Money laundering just requires value movement. You can launder money through anything that can be exchanged for value.
Discussion
This is why the idea of ""money laundering" doesn't make sense. There is a previous action that obtained said value by some other illegal means. Hiding it doesn't seem like a crime. Maybe destroying evidence is but again destroying the evidence is not really any more of an ethical issue than the actual crime committed. Is hiding a murder weapon ever a consideration in criminal counts or sentencing? I never heard of a thief being charged with throwing his gloves in a dumpster.
We then have to parse gifts, favors, patronage... all kinds of value are transferred all the time. Is it money laundering when the bar tender says "on the house" When does it start or end?

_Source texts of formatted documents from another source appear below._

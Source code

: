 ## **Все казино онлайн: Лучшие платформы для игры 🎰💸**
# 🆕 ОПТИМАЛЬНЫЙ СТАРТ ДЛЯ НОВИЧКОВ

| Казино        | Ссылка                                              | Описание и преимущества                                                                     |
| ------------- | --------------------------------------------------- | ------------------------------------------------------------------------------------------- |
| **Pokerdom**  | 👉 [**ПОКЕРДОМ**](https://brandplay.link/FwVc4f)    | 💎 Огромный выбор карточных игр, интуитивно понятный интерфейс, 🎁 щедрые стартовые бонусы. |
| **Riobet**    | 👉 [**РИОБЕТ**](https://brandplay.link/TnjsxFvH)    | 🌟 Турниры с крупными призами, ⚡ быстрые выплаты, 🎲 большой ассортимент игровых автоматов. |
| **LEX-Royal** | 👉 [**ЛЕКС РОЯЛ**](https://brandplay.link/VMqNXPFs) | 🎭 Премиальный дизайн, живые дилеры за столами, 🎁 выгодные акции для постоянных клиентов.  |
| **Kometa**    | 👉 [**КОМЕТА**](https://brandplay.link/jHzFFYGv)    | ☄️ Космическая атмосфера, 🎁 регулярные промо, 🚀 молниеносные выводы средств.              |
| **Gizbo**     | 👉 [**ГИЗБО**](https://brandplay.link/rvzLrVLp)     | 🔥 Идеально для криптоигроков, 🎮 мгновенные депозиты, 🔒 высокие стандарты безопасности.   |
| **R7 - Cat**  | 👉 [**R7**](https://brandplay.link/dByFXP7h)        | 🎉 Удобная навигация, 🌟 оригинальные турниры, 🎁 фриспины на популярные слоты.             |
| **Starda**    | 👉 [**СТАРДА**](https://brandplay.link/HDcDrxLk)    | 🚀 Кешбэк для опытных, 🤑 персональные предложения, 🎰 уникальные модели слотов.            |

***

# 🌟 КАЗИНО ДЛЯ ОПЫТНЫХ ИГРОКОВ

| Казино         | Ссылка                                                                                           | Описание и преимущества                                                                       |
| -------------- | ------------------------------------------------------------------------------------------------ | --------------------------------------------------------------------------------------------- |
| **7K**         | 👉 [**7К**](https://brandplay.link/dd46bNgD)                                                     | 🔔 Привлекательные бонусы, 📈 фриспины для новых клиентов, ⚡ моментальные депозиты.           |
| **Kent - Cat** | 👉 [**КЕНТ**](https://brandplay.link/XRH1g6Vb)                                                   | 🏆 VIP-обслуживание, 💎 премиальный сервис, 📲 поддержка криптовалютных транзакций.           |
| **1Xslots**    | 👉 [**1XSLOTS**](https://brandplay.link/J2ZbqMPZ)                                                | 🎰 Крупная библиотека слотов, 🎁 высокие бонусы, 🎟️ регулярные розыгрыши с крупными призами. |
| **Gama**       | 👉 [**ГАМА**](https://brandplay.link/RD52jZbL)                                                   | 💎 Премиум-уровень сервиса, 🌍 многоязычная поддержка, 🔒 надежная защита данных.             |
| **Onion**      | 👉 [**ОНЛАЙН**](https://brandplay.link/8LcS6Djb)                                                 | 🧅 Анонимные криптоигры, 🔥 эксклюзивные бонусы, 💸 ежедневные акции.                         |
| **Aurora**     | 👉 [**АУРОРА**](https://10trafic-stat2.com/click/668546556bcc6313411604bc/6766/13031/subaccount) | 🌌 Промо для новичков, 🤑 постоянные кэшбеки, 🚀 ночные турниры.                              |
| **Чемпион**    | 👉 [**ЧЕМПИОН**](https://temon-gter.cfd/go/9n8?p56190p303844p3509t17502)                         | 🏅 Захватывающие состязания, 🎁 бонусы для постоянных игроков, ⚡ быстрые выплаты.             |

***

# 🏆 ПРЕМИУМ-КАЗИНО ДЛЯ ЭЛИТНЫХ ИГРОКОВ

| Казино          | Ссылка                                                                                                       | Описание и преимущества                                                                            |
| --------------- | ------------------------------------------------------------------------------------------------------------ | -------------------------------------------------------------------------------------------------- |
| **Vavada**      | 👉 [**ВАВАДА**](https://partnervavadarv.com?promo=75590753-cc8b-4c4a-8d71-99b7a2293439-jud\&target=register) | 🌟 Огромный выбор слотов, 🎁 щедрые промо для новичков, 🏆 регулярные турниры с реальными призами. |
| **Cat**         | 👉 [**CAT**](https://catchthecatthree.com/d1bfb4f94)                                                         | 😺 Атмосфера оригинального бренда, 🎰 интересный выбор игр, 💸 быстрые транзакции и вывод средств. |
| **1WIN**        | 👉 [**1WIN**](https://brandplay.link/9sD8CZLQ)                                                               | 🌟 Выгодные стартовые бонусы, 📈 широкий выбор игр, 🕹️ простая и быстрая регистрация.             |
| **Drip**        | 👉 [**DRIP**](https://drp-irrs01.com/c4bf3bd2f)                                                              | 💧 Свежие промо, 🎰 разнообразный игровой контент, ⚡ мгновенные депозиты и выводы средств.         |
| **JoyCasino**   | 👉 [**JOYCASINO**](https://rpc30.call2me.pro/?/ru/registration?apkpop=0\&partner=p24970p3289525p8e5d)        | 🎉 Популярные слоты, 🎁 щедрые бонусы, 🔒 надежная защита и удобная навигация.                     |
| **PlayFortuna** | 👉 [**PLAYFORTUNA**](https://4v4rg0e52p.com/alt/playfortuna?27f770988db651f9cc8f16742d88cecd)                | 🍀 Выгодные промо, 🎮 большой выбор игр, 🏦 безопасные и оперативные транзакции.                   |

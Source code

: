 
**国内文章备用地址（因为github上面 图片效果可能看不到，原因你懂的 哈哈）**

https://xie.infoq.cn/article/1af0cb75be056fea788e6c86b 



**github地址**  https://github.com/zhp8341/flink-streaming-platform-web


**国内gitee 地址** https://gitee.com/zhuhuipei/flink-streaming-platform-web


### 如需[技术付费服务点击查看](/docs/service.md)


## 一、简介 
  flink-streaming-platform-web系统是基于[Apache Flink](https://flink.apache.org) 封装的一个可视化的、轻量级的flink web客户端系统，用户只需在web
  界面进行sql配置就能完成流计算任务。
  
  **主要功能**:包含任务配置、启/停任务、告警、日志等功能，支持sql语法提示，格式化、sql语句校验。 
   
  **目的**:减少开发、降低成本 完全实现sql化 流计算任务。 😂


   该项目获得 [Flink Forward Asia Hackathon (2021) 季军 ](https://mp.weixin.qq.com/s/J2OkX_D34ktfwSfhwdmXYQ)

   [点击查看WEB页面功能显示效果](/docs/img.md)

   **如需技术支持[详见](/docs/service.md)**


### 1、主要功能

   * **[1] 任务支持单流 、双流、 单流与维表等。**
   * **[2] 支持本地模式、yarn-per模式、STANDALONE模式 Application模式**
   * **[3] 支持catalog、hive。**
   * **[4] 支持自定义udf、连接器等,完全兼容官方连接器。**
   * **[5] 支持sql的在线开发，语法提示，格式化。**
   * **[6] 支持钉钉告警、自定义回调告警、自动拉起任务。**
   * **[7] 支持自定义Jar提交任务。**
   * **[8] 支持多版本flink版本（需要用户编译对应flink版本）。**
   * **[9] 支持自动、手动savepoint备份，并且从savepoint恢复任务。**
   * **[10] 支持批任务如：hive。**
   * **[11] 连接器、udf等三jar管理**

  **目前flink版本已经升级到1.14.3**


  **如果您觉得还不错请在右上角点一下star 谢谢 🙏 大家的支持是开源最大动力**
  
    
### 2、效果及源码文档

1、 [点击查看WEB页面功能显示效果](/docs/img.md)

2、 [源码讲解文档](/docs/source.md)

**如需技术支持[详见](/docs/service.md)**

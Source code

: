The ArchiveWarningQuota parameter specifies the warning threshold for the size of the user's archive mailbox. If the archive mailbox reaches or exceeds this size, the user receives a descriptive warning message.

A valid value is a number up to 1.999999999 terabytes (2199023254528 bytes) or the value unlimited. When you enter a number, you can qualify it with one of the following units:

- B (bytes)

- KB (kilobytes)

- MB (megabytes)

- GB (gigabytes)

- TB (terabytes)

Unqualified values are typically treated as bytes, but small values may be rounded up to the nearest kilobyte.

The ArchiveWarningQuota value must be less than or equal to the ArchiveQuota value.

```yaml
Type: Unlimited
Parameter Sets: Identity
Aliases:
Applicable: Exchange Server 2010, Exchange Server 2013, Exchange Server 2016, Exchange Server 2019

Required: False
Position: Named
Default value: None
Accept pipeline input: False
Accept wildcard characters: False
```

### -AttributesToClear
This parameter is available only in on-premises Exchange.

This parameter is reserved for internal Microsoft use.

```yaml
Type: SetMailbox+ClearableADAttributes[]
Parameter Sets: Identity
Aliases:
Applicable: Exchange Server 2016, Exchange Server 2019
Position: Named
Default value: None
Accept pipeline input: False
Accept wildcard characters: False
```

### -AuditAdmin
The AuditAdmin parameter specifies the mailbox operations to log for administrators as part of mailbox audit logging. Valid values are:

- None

Yeah, there has to be an initial act that deems the funds "illicit" in the first place (funds are stolen, funds are proceeds from crime, etc.). Then the act of laundering it is moving it, exchanging it, layering it, etc. in order to usually get the funds into a position where one can use them without worry. Also, the trail of funds ("follow the money") is usually a good way to identify the suspect behind whatever that initial act was, so laundering can be a way of hiding or obfuscating evidence too. In fraud schemes, there are sometimes people involved in the theft that simply just move (or launder) the stolen money. Classic example is the fraud mule.
So if someone hacked your bank account and sent all your funds to some fraud mule's account, then the mule sent it onward to another mule and kept a small amount, and the next mule did the same, then eventually the remaining stolen funds end up with the original suspect again, you could build a criminal case and say the suspect hacked, stole, etc. and each of the mules laundered stolen funds, maybe more. That is the idea behind it.
If money laundering statutes didn't exist though, you could likely still hold people accountable for doing these things though. Could try arguining the mules are complicit with the original theft.
The State and the traditional financial industry have built a financial surveillance system though in the name of preventing money laundering. And a lot of the AML/BSA crowd seems to forget that the funds have to be illicit in the first place. The industry is hyper focused on reporting and KYC. It is ugly.
Not worth the trade offs in my opinion. But we know the controls are not really in place for crime detection and prevention, but control.